_Data listing_:

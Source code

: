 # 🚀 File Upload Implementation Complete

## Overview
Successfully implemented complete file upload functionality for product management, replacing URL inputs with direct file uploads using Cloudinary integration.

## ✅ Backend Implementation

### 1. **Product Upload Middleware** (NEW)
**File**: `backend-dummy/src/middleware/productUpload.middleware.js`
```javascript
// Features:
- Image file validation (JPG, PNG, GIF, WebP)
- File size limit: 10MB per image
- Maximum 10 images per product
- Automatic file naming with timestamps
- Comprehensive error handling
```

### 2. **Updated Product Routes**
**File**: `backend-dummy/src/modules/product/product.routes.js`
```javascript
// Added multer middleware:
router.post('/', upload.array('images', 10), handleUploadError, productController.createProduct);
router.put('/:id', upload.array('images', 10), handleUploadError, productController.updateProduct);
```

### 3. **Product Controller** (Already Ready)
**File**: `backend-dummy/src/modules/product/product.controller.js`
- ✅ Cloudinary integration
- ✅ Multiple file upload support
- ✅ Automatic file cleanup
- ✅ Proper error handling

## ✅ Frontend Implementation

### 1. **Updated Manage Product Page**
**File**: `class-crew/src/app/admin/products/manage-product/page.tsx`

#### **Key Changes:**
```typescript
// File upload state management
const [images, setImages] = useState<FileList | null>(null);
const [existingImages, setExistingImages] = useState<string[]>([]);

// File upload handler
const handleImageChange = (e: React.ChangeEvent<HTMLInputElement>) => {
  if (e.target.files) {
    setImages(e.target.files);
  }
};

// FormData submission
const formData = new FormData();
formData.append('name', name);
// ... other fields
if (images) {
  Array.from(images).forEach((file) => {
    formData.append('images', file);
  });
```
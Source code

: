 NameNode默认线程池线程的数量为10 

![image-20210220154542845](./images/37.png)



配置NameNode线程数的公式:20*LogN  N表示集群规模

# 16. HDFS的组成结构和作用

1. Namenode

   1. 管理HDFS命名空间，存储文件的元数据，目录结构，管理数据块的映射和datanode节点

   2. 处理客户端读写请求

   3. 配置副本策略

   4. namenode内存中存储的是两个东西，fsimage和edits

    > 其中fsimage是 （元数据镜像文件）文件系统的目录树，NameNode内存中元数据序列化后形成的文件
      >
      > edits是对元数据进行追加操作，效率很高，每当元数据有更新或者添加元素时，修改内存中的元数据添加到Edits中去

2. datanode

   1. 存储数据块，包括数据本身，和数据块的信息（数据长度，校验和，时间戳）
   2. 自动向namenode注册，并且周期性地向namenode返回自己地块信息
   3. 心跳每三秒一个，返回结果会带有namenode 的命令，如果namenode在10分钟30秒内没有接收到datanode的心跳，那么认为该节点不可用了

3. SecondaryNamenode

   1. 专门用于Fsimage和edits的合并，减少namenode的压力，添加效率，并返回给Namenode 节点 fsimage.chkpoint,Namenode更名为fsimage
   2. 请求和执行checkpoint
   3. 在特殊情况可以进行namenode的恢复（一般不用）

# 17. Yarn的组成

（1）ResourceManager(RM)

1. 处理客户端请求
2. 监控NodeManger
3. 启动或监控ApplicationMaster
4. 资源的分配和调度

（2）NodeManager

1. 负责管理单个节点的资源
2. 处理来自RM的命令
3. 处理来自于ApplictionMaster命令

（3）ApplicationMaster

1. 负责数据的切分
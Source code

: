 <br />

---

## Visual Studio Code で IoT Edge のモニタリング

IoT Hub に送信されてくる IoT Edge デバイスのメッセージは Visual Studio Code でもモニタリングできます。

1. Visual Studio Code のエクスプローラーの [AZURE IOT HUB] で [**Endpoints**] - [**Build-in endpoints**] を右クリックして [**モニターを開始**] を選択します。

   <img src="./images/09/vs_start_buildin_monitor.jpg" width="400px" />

_Task directions_: Find every line in the entries that includes the word "handling", then state how many there are and nothing else.

_Response to this task_: 2